Vortex lattices in binary Bose-Einstein condensates with dipole-dipole interactions (1712.04719v1)

Abstract: We study the structure and stability of vortex lattices in two-component rotating Bose-Einstein condensates with intrinsic dipole-dipole interactions (DDIs) and contact interactions. To address experimentally accessible coupled systems, we consider $^{164}$Dy-$^{162}$Dy and $^{168}$Er-$^{164}$Dy mixtures, which feature different miscibilities. The corresponding dipole moments are $\mu_{\mathrm{Dy}}=10\mu_{\mathrm{B}}$ and $\mu_{\mathrm{Er}}= 7\mu_{\mathrm{B}}$, where $\mu_{\mathrm{B}}$ is the Bohr magneton.
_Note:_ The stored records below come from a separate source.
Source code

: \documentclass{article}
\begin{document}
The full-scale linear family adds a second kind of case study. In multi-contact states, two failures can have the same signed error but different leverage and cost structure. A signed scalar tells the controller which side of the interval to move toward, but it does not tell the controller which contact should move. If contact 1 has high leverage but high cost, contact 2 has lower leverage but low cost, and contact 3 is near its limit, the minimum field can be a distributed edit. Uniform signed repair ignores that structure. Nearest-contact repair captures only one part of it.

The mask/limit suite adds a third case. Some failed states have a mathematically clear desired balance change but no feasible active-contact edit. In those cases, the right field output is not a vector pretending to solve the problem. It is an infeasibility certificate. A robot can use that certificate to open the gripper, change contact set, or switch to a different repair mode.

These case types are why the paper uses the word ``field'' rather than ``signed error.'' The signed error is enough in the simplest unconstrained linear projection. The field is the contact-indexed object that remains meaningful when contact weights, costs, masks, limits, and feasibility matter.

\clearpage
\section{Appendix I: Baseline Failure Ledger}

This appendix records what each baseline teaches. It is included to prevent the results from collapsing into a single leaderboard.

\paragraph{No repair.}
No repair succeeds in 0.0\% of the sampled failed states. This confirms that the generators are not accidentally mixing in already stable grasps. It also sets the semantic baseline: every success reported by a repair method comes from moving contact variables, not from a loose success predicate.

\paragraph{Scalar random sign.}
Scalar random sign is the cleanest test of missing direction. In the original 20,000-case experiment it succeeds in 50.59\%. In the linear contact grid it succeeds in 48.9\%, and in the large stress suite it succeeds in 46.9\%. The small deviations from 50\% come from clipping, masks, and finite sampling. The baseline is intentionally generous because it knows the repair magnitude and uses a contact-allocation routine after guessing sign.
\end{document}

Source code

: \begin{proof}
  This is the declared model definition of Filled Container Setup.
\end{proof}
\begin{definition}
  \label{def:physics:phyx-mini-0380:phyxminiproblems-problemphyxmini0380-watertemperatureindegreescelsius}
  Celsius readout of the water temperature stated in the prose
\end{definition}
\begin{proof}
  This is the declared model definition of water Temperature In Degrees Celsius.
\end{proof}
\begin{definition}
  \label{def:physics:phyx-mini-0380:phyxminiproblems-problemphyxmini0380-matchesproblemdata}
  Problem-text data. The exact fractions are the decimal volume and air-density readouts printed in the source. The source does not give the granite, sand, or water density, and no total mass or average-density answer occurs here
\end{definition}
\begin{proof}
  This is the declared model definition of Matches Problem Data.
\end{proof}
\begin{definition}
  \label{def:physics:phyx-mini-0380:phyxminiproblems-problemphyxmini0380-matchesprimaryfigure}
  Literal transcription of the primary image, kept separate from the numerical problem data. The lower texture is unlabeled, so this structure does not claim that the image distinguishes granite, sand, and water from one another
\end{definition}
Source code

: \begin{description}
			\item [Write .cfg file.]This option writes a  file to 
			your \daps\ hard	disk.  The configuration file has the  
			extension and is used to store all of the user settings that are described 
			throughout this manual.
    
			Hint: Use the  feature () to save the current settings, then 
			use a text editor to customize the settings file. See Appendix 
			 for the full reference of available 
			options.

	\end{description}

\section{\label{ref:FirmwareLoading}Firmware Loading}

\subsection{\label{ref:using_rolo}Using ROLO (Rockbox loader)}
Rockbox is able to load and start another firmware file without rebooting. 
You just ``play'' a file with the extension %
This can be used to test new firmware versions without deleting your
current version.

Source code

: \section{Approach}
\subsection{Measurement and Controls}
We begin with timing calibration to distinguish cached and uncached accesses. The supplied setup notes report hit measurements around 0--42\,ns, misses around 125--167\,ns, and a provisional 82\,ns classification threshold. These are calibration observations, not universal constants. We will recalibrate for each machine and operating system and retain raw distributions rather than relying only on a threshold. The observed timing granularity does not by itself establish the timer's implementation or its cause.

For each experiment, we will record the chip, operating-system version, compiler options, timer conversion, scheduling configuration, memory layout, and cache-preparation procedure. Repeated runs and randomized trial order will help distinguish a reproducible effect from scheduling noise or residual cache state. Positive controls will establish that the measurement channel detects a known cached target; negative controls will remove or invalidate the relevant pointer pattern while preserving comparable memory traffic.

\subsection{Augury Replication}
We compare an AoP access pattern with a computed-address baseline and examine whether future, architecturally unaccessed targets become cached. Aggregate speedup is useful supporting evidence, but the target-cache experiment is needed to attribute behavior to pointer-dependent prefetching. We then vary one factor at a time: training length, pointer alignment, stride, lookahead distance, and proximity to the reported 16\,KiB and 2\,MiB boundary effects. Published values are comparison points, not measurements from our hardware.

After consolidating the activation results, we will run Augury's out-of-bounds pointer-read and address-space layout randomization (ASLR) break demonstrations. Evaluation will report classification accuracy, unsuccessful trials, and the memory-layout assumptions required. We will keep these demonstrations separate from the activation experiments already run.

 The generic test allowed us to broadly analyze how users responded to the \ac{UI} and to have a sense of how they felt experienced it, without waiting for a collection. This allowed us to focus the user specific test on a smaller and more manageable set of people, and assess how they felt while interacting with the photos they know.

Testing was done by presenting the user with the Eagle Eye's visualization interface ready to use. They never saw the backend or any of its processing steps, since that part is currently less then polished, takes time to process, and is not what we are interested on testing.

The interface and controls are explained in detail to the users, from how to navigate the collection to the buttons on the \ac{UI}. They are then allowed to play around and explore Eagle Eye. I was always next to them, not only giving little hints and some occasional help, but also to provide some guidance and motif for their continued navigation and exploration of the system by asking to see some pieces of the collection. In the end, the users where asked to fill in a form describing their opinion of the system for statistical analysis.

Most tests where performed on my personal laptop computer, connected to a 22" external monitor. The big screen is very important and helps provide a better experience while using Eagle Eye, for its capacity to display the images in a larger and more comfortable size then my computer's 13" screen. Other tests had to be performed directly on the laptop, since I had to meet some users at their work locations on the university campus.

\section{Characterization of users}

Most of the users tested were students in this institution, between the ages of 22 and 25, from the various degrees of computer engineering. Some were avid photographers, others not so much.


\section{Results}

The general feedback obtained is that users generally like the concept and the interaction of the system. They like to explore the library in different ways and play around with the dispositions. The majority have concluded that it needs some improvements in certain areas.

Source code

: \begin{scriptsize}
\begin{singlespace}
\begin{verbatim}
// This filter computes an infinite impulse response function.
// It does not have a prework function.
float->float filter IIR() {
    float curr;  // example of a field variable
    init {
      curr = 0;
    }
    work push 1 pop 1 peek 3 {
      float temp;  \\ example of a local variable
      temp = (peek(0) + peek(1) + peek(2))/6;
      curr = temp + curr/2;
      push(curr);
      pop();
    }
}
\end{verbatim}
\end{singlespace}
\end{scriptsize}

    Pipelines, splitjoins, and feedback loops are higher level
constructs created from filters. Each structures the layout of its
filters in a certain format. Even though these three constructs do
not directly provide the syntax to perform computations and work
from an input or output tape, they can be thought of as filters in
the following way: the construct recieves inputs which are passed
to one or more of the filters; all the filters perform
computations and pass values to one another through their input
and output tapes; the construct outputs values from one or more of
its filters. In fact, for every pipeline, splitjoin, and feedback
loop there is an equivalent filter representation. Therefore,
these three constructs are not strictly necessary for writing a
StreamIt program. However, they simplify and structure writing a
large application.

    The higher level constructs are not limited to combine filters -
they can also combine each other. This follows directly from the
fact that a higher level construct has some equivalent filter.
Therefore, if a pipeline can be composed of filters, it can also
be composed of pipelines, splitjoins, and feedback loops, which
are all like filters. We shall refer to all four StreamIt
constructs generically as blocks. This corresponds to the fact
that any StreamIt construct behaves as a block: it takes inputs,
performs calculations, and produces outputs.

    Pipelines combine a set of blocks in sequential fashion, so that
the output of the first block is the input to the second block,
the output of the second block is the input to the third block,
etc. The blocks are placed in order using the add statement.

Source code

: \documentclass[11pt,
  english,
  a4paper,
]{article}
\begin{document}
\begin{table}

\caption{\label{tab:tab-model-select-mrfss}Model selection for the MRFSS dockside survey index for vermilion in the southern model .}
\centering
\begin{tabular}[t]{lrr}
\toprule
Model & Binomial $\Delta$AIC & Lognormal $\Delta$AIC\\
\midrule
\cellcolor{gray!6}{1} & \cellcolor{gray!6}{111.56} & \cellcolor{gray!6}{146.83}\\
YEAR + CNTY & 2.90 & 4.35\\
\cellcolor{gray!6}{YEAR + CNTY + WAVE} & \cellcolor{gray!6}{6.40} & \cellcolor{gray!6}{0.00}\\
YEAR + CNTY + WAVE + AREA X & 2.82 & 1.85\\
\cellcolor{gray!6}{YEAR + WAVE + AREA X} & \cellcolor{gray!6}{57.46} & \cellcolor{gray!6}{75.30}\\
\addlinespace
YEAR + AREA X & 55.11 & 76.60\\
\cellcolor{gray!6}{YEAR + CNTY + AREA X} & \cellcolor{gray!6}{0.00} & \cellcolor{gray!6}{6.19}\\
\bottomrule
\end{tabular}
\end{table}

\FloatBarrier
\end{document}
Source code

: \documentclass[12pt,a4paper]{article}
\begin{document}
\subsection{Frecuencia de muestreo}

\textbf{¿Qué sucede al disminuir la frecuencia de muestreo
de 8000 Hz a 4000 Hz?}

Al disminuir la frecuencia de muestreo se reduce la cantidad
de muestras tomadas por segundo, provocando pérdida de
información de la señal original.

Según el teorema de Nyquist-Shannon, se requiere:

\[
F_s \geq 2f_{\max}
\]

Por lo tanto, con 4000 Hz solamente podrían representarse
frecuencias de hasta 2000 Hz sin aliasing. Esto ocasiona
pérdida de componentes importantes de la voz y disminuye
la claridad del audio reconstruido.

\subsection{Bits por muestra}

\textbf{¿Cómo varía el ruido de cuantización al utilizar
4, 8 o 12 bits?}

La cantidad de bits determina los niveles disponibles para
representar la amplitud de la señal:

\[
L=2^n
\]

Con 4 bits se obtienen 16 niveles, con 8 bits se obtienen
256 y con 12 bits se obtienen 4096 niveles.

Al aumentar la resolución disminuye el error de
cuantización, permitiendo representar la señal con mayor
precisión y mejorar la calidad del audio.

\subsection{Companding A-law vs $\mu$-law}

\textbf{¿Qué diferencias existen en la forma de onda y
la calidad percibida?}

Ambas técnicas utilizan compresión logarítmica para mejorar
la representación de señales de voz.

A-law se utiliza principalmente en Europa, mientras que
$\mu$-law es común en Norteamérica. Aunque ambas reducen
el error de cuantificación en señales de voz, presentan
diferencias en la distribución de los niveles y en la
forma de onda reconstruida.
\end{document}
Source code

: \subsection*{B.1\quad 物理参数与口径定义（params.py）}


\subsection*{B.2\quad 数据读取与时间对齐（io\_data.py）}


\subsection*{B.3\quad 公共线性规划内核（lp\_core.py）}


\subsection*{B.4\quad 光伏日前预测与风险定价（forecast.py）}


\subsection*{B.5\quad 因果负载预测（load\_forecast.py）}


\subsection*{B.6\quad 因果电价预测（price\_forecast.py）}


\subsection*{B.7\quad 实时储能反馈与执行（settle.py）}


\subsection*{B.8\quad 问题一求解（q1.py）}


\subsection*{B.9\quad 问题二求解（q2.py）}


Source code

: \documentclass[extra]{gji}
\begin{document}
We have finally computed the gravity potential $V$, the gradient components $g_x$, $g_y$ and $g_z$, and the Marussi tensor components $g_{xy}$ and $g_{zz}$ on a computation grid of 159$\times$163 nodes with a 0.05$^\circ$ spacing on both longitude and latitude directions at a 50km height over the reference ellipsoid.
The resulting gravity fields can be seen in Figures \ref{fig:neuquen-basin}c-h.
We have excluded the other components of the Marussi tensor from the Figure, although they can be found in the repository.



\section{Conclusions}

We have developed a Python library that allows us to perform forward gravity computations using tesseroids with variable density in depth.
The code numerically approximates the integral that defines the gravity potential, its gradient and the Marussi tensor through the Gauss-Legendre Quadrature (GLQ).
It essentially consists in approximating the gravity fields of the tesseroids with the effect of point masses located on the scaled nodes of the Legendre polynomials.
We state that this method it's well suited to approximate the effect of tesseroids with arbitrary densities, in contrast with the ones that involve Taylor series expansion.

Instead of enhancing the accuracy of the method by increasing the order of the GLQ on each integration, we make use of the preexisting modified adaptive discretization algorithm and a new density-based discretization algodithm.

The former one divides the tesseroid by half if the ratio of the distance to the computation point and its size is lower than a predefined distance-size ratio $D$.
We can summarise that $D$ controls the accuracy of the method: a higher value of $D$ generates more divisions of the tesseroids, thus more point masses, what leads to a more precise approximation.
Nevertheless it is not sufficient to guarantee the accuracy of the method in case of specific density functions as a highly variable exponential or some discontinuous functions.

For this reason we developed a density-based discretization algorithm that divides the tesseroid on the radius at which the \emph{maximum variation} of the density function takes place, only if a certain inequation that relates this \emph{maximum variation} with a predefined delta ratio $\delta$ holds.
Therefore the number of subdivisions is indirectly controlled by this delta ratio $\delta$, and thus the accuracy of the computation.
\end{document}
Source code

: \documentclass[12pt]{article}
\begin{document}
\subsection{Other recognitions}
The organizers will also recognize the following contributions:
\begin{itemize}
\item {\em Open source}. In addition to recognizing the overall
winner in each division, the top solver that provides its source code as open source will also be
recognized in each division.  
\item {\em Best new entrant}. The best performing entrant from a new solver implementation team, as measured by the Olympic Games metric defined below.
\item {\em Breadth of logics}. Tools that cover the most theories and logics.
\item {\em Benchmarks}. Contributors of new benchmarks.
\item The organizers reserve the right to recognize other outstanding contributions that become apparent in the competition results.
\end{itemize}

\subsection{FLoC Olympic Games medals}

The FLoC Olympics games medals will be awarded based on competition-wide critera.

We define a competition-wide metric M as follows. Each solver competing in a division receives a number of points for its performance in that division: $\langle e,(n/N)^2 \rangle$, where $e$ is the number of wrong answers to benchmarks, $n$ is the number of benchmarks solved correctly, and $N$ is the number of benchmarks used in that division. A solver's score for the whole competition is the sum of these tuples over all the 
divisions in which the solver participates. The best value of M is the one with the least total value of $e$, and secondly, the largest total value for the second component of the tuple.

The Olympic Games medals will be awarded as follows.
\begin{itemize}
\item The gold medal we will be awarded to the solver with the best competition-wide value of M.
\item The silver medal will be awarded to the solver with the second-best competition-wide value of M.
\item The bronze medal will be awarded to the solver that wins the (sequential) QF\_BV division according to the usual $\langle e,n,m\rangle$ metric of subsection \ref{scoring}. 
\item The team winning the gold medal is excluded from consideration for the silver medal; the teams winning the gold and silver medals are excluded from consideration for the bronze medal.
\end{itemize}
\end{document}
For comparison, we also discuss a case where one of the species is non dipolar. Under a large aspect ratio of the trap, we consider mixtures in the pancake-shaped format, which are modeled by effective two-dimensional coupled Gross-Pitaevskii equations, with a fixed polarization of the magnetic dipoles. Then, the miscibility and vortex-lattice structures are studied, by varying the coefficients of the contact interactions (assuming the use of the Feshbach-resonance mechanism) and the rotation frequency. We present phase diagrams for several types of lattices in the parameter plane of the rotation frequency and ratio of inter- and intra-species scattering lengths. The vortex structures are found to be diverse for the more miscible $^{164}$Dy-$^{162}$Dy mixture, with a variety of shapes, whereas, for the less miscible case of $^{168}$Er-$^{164}$Dy, the lattice patterns mainly feature circular or square formats.